The share price of Weir Group (LSE: WEIR) increased a little over 4% to 2,452p during early trading this morning, making it the top riser in the FTSE 100.
Despite profits falling 5%, investors were prepared after the firm announced a profit warning in November, based on weak currency markets in the US and Australia.
The engineering firm, which makes equipment for oil and gas companies, posted £431m profit against £421m the year before, with trading in the US adversely impacted by low natural gas prices.
Operating margins stayed broadly stable at 9.5%, reflecting growth in the valve manufacturing business offset by investments made to provide future growth.
In 2014 the firm anticipates growth somewhere around 5% in North American and Middle Eastern investments, assuming oil and gas prices remain stable.
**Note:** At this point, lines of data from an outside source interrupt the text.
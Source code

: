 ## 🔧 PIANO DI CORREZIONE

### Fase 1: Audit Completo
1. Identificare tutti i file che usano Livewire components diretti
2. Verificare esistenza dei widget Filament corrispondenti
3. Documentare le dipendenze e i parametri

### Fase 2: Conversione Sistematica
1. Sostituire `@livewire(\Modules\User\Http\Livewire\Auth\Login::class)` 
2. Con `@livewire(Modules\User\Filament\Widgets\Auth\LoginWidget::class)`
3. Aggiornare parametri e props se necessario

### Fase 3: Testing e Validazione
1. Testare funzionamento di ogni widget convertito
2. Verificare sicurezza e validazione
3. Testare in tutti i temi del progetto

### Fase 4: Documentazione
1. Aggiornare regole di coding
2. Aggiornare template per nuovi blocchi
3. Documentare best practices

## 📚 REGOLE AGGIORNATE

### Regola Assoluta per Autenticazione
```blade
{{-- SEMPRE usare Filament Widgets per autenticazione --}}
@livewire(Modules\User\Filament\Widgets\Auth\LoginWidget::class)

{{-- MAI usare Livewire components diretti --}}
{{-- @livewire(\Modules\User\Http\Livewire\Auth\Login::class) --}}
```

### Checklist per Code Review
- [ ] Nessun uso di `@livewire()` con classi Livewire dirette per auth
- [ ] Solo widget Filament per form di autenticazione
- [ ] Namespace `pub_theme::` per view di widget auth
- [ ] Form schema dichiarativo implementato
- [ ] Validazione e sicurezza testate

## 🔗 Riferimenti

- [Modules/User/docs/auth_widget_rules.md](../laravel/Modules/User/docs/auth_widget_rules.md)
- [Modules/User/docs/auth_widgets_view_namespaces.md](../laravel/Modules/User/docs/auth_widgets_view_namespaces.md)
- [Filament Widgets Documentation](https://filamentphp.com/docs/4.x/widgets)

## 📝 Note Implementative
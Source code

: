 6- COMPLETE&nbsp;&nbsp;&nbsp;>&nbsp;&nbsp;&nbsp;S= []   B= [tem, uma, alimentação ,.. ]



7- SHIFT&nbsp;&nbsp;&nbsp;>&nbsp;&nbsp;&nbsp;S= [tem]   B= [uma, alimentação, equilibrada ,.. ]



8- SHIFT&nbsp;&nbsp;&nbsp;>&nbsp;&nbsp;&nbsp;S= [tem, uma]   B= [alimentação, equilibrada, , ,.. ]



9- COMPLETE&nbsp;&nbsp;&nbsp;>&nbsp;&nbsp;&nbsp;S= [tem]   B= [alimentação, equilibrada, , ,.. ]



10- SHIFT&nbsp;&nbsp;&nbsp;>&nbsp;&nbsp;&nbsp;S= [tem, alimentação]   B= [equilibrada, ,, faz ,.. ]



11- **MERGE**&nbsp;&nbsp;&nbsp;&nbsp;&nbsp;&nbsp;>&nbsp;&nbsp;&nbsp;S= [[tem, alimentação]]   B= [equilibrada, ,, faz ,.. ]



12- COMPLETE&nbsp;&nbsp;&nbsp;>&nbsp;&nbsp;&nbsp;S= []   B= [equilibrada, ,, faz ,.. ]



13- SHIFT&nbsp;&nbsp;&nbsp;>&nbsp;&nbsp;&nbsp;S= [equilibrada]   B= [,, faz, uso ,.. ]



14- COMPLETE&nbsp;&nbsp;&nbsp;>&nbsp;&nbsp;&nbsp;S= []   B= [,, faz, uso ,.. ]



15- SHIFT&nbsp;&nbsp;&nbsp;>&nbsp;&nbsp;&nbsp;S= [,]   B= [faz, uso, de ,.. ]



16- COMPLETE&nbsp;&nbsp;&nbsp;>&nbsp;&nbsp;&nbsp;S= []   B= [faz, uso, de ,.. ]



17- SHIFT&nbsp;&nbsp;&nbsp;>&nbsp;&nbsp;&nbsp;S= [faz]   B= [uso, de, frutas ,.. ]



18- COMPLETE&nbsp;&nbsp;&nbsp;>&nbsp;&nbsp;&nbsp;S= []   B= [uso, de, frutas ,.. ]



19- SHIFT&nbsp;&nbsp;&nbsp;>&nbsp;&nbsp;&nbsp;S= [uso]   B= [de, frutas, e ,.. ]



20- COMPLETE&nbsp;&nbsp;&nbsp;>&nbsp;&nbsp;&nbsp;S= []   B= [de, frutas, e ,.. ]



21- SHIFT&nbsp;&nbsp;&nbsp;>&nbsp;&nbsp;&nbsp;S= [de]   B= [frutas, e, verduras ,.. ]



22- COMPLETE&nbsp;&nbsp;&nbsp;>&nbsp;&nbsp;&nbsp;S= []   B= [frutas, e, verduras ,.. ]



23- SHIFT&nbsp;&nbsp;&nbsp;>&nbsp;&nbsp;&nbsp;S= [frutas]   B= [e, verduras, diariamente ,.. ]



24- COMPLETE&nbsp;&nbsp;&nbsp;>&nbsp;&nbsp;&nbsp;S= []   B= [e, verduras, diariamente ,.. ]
The chief executive, Keith Cochrane, commented:
“2013 was a challenging year in many of our end markets but our relative outperformance demonstrated the strength of the Group’s strategy, the diversity of our portfolio and the resilience of our aftermarket focussed business model. This was supported by a robust performance from Minerals and growing momentum in Oil & Gas as we saw a gradual recovery in upstream markets.
In 2014, we anticipate that the Group will return to underlying growth despite mixed end market conditions. We will continue to capture profitable aftermarket opportunities, cross selling our full product portfolio across all our end markets and delivering further efficiencies from our Value Chain Excellence initiatives. Strong cash generation is expected to continue assisted by further working capital initiatives.”
Earnings per share fell 2% to 145p while there was an 11% increase to 42p in the full year dividend. Therefore, following this morning’s price movement, shares in Weir Group may trade on a P/E of 17 and offer an income of 1.7%.
Of course, the decision to ‘buy’ — based on those ratings, today’s results and the wider prospects of the engineering sector — is your decision to make.